Page, Robert E
Oxford University Press, USA
The impact of bees on our world is immeasurable. Bees are responsible for the evolution of the vast array of brightly colored flowers and for engineering the niches of multitudes of plants, animals, and microbes. They've painted our landscapes with flowers through their pollination activities, and they have evolved the most complex societies to aid their exploitation of the environment.

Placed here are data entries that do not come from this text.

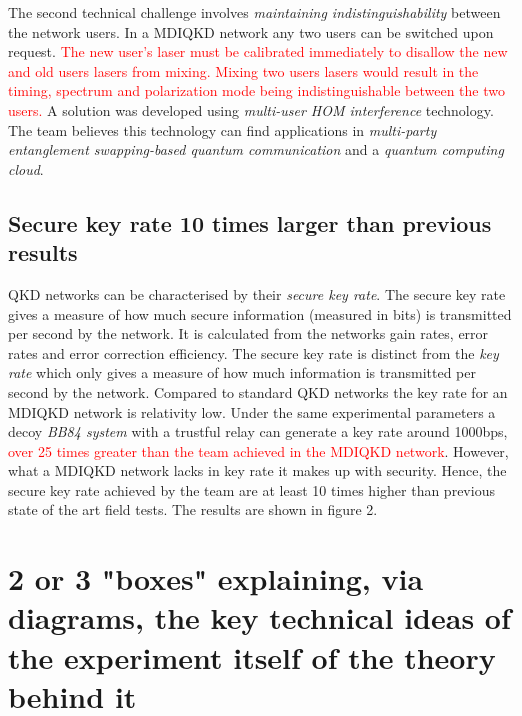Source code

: \documentclass[journal]{vgtc}
\begin{document}
The second technical challenge involves \textit{maintaining indistinguishability} between the network users. In a MDIQKD network any two users can be switched upon request. \textcolor{red}{ The new user's laser must be calibrated immediately to disallow the new and old users lasers from mixing. Mixing two users lasers would result in the timing, spectrum and polarization mode being indistinguishable between the two users.} A solution was developed using \textit{multi-user HOM interference} technology. The team believes this technology can find applications in \textit{multi-party entanglement swapping-based quantum communication} and a \textit{quantum computing cloud}.

\subsection*{Secure key rate 10 times larger than previous results}

QKD networks can be characterised by their \textit{secure key rate}.  The secure key rate gives a measure of how much secure information (measured in bits) is transmitted per second by the network. It is calculated from the networks gain rates, error rates and error correction efficiency. The secure key rate is distinct from the \textit{key rate} which only gives a measure of how much information is transmitted per second by the network. Compared to standard QKD networks the key rate for an MDIQKD network is relativity low. Under the same experimental parameters a decoy \textit{BB84 system} with a trustful relay can generate a key rate around 1000bps, \textcolor{red}{over 25 times greater than the team achieved in the MDIQKD network}. However, what a MDIQKD network lacks in key rate it makes up with security. Hence, the secure key rate achieved by the team are at least 10 times higher than previous state of the art field tests. The results are shown in figure 2.


\section{2 or 3 "boxes" explaining, via diagrams, the key technical ideas of the experiment itself of the theory behind it}
\end{document}
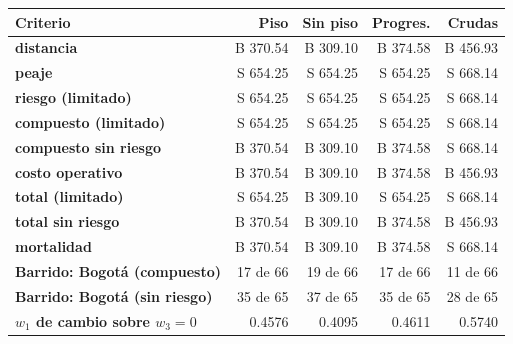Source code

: \renewcommand{\arraystretch}{1.2}
\begin{tabular}{|l|r|r|r|r|}
\hline
\rowcolor{gray!20} \textbf{Criterio} & \textbf{Piso} & \textbf{Sin piso} & \textbf{Progres.} & \textbf{Crudas} \\
\hline
\textbf{distancia} & B 370.54 & B 309.10 & B 374.58 & B 456.93 \\
\hline
\textbf{peaje} & S 654.25 & S 654.25 & S 654.25 & S 668.14 \\
\hline
\textbf{riesgo (limitado)} & S 654.25 & S 654.25 & S 654.25 & S 668.14 \\
\hline
\textbf{compuesto (limitado)} & S 654.25 & S 654.25 & S 654.25 & S 668.14 \\
\hline
\textbf{compuesto sin riesgo} & B 370.54 & B 309.10 & B 374.58 & S 668.14 \\
\hline
\textbf{costo operativo} & B 370.54 & B 309.10 & B 374.58 & B 456.93 \\
\hline
\textbf{total (limitado)} & S 654.25 & B 309.10 & S 654.25 & S 668.14 \\
\hline
\textbf{total sin riesgo} & B 370.54 & B 309.10 & B 374.58 & B 456.93 \\
\hline
\textbf{mortalidad} & B 370.54 & B 309.10 & B 374.58 & S 668.14 \\
\hline
\textbf{Barrido: Bogotá (compuesto)} & 17 de 66 & 19 de 66 & 17 de 66 & 11 de 66 \\
\hline
\textbf{Barrido: Bogotá (sin riesgo)} & 35 de 65 & 37 de 65 & 35 de 65 & 28 de 65 \\
\hline
\textbf{$w_1$ de cambio sobre $w_3=0$} & 0.4576 & 0.4095 & 0.4611 & 0.5740 \\
\hline
\end{tabular}
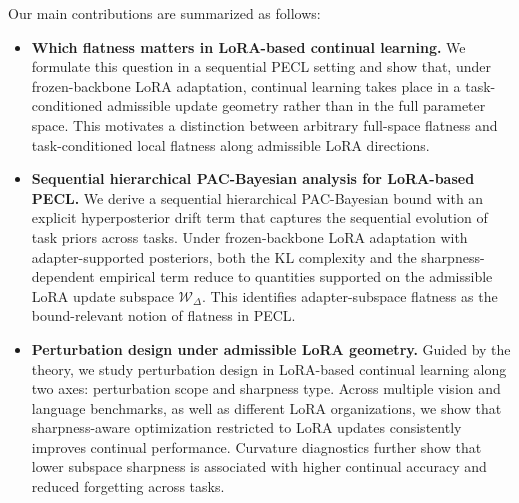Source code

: \documentclass[10pt]{article} %
\begin{document}



Our main contributions are summarized as follows:
\begin{itemize}
    \item \textbf{Which flatness matters in LoRA-based continual learning.}
    We formulate this question in a sequential PECL setting and show that, under frozen-backbone LoRA adaptation, continual learning takes place in a task-conditioned admissible update geometry rather than in the full parameter space. This motivates a distinction between arbitrary full-space flatness and task-conditioned local flatness along admissible LoRA directions.
    \item \textbf{Sequential hierarchical PAC-Bayesian analysis for LoRA-based PECL.}
    We derive a sequential hierarchical PAC-Bayesian bound with an explicit hyperposterior drift term that captures the sequential evolution of task priors across tasks. Under frozen-backbone LoRA adaptation with adapter-supported posteriors, both the KL complexity and the sharpness-dependent empirical term reduce to quantities supported on the admissible LoRA update subspace $\mathcal{W}_\Delta$. This identifies adapter-subspace flatness as the bound-relevant notion of flatness in PECL.
    \item \textbf{Perturbation design under admissible LoRA geometry.}
    Guided by the theory, we study perturbation design in LoRA-based continual learning along two axes: perturbation scope and sharpness type. Across multiple vision and language benchmarks, as well as different LoRA organizations, we show that sharpness-aware optimization restricted to LoRA updates consistently improves continual performance. Curvature diagnostics further show that lower subspace sharpness is associated with higher continual accuracy and reduced forgetting across tasks.
\end{itemize}
\end{document}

The parallels between human and insect societies have been explored by countless sociobiologists. Traditional texts present stratified layers of knowledge where the reader excavates levels of biological organization, each building on the last. In this book, Robert E. Page, Jr., delves deep into the evolutionary history and the sociality of bees. He presents fundamental biology-not in layers, but wrapped around interesting themes and concepts, and in ways designed to explore and understand each concept. Page uses the social contract as a way to examine the complex social system of bee societies, a contract that has been written over millions of years of social evolution on the fabric of DNA. The book examines the coevolution of bees and flowering plants, bees as engineers of the environment, the evolution of sociality, the honey bee as a superorganism and how it evolves, and the mating behavior of the queen. The resulting book explores the ways human societies and bee colonies are
similar-not from a common ancestry with shared genes for sociality, but from shared fundamentals of political philosophy.